Segment Start: DATA SHOWN

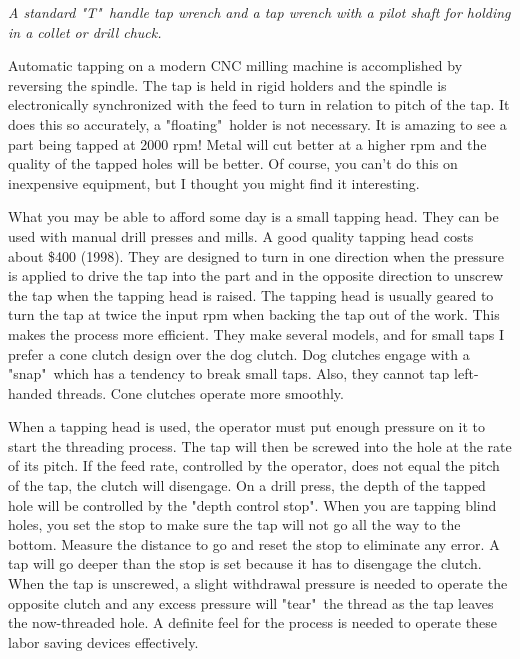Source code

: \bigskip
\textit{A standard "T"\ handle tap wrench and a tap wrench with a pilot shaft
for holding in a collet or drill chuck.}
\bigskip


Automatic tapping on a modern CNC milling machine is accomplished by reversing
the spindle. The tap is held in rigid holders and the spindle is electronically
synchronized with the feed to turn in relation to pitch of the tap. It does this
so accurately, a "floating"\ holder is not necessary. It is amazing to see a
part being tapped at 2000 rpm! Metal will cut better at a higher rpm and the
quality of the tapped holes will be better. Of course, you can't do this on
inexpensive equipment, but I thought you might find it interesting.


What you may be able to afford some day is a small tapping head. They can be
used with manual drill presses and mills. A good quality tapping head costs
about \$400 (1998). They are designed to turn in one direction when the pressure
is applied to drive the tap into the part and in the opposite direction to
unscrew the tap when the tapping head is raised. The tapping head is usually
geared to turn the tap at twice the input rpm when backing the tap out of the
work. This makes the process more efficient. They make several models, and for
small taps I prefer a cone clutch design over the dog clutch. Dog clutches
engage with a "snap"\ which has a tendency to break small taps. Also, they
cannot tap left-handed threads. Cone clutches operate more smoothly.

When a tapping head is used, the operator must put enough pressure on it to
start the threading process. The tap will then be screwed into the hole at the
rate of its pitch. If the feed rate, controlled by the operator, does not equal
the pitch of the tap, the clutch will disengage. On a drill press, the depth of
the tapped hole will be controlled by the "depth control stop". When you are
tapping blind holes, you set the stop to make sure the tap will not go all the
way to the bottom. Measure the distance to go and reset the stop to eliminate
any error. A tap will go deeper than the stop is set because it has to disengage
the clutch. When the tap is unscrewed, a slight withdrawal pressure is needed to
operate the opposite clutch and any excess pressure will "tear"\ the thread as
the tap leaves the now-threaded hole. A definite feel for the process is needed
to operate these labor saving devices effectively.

Segment End: DATA SHOWN

■ EXERCISE AIM
The response must hold only the lines above from the line with "start the threading" through the line with "tapping blind holes, you", each copied exactly, both ends kept.

■ YOUR SOLUTION
start the threading process. The tap will then be screwed into the hole at the
rate of its pitch. If the feed rate, controlled by the operator, does not equal
the pitch of the tap, the clutch will disengage. On a drill press, the depth of
the tapped hole will be controlled by the "depth control stop". When you are
tapping blind holes, you set the stop to make sure the tap will not go all the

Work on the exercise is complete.